The deep psychedelic experience is a death-rebirth flip. You turn on to the ancient rhythm, and you become its beat. All right, now! Are you ready? The whole thing is about to click off.
     The successful mystic is he who goes with it. Lets it happen. Hello. Good-bye. Hello. Good-bye. Oh, my God! You again!
     The bad trip, the LSD panic, is the terrorized reluctance to go with it. Frantic grabbing for the intangible switch. Ego cries, keep it on!
     The glory of the psychedelic moment is the victory over life and death won by seeing the oscillating dance of energy and yielding to it.
     The age-old appeal of the psychedelic experience is its solution to the problem of escape. The visionary revelation answers the escape question. There is no death. Ecstatic, mirthful relief. There is nothing to avoid, nothing to escape, nothing to fear.

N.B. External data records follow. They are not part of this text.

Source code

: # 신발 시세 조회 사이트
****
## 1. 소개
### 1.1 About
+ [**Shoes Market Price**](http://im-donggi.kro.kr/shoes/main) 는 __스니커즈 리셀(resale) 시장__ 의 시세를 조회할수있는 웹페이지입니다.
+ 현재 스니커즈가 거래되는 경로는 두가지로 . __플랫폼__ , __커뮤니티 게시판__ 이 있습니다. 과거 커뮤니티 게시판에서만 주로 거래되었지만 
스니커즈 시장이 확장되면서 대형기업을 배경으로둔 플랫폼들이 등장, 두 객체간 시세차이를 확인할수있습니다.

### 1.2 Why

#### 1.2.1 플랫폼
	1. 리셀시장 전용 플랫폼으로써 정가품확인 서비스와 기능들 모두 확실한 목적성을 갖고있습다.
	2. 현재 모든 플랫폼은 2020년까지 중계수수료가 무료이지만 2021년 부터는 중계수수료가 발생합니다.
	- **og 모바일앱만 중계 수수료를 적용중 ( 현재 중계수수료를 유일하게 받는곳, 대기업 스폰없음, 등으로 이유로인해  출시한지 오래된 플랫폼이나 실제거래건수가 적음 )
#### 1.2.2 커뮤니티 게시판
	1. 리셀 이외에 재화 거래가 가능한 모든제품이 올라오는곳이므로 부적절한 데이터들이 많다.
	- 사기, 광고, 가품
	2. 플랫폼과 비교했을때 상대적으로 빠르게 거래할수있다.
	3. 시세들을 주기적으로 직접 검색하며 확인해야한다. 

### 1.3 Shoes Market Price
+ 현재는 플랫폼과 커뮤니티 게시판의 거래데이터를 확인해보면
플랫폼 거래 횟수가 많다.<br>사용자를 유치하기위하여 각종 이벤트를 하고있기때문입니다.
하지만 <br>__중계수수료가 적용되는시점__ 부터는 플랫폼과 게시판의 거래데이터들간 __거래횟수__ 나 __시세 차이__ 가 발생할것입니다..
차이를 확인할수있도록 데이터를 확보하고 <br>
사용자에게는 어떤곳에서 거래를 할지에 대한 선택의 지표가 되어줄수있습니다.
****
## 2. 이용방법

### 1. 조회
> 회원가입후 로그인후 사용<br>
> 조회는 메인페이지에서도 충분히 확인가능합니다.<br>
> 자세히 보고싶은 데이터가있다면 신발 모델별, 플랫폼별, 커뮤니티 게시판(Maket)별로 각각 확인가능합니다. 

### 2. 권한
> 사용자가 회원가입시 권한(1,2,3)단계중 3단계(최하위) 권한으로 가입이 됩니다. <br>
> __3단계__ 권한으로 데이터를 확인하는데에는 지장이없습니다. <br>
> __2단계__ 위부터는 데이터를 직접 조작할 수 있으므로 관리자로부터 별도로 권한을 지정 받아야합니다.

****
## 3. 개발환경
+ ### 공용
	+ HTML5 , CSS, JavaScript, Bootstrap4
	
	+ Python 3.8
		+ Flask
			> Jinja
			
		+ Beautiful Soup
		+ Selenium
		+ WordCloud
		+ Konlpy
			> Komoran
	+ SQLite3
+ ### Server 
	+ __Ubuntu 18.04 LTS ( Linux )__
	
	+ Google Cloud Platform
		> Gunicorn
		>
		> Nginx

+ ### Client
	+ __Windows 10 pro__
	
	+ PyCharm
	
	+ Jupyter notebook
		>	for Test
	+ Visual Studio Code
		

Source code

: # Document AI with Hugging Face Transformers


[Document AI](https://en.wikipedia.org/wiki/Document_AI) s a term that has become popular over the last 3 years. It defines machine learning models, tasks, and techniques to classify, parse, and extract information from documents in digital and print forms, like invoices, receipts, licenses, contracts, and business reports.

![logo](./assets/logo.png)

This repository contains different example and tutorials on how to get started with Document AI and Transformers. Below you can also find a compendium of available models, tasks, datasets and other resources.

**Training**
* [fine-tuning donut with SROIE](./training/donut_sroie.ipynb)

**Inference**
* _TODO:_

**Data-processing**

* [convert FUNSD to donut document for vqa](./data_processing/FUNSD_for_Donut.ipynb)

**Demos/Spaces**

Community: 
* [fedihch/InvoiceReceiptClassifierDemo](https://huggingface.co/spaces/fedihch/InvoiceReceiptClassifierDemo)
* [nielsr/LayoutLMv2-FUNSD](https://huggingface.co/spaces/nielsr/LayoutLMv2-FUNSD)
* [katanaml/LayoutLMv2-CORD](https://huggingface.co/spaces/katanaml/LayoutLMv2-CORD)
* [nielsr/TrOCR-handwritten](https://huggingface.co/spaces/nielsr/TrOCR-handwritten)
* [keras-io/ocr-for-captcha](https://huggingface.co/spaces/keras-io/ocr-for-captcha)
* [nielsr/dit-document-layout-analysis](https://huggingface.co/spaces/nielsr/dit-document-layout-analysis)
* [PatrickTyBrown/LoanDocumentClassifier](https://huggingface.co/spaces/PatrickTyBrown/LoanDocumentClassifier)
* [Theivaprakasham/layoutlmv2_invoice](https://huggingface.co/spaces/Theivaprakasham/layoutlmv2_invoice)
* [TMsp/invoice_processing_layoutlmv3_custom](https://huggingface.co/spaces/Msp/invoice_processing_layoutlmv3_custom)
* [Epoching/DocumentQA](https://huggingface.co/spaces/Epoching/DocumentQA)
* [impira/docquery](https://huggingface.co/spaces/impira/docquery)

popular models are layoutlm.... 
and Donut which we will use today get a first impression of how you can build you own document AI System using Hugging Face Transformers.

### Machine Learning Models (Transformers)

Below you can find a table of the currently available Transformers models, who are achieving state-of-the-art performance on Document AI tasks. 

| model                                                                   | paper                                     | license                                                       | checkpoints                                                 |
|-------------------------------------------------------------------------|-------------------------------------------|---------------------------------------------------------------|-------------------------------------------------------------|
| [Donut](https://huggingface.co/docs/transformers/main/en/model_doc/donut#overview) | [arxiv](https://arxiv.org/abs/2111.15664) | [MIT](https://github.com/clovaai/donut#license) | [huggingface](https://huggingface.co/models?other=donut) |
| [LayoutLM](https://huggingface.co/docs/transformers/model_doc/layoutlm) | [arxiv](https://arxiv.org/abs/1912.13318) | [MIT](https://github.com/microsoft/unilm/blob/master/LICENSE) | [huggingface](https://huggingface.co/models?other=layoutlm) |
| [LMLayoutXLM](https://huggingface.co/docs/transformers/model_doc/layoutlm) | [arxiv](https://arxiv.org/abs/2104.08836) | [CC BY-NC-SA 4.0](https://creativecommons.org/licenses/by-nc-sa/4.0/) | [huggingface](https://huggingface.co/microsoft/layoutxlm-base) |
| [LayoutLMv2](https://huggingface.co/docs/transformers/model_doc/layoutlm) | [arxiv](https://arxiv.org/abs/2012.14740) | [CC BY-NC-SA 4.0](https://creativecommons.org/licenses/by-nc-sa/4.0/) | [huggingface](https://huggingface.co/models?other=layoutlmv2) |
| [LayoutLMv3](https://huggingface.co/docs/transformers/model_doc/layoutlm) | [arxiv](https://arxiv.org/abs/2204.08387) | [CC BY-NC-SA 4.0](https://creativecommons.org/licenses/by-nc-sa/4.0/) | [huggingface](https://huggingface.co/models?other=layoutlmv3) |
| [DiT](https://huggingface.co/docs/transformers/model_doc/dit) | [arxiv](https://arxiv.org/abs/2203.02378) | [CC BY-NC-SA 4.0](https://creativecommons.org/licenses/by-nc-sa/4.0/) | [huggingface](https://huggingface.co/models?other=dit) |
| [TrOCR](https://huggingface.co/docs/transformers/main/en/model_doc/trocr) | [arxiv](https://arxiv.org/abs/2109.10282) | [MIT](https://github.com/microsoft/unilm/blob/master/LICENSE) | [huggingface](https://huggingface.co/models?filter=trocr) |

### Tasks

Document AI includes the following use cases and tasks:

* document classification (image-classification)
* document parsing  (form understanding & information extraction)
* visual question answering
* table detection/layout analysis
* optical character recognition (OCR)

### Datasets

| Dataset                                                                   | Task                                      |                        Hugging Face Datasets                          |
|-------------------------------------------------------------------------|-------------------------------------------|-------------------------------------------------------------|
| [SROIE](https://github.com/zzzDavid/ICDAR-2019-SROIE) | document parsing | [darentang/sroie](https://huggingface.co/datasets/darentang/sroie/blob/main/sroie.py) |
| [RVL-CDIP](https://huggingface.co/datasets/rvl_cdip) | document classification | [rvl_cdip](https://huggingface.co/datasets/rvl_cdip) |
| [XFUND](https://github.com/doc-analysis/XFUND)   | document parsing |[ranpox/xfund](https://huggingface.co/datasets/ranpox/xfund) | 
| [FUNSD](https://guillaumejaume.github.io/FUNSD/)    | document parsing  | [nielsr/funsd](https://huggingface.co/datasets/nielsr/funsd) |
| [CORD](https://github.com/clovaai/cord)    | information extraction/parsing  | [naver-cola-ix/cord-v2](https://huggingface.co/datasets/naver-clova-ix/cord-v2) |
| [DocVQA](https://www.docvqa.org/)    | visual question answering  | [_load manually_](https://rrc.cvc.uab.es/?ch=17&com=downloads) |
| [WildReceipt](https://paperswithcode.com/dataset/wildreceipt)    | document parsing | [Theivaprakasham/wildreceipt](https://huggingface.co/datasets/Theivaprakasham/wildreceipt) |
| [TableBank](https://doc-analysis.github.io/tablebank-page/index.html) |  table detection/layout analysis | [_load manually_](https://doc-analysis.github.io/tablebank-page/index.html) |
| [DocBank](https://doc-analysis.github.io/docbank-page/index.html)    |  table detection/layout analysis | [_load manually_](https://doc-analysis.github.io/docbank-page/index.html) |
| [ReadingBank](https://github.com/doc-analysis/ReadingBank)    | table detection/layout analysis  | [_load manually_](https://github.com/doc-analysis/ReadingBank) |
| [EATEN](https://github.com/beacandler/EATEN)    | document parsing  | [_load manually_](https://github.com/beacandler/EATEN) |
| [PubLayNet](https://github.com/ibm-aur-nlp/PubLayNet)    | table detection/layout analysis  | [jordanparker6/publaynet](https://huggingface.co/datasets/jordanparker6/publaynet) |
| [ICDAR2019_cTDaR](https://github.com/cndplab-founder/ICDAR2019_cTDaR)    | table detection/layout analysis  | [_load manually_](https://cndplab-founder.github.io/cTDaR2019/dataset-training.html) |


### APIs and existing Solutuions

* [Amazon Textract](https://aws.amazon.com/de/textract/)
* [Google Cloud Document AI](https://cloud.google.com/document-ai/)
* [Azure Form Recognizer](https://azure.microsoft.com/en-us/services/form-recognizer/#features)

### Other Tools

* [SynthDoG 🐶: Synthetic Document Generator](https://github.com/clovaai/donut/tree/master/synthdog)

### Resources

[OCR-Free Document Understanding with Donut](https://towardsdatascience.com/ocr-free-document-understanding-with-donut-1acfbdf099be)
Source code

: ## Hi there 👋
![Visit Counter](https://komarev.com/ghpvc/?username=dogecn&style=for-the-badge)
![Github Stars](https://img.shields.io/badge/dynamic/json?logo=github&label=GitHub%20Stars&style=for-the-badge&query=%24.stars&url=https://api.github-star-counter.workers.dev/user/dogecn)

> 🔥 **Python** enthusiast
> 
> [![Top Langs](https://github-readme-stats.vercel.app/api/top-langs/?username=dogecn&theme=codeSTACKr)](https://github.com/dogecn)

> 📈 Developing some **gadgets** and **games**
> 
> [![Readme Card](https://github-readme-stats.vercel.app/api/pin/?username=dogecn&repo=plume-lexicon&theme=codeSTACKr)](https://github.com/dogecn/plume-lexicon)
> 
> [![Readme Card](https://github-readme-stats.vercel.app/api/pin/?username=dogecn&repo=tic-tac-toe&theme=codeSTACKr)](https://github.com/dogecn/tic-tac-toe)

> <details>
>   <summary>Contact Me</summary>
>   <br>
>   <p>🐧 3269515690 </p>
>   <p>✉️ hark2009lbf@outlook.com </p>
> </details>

There is just off-on, in-out, start-stop, light-dark, flash-delay.
     Death, void, oblivion, is the split-second pause. I accept the on. I accept the off.
     It is of interest that the heroin addict and the illuminated Buddha end up at the same place. The void. The junkie is a deeply religious person. The alcoholic is, too. Thus our physicians and psychiatrists have no luck in “curing” addicts. If you see an addict as a social misfit, a civic nuisance who must be rehabilitated, you completely miss the point.
     To cure the junkie and the alcoholic, you must humbly admit that he is a more deeply spiritual person than you, and you accept the cosmic validity of his search to transcend the game, and you help him see that blackout drugs are just bad methodology because you just can’t keep holding the “off” switch and that the way to reach the void is through psychedelic rather than anesthetic experience.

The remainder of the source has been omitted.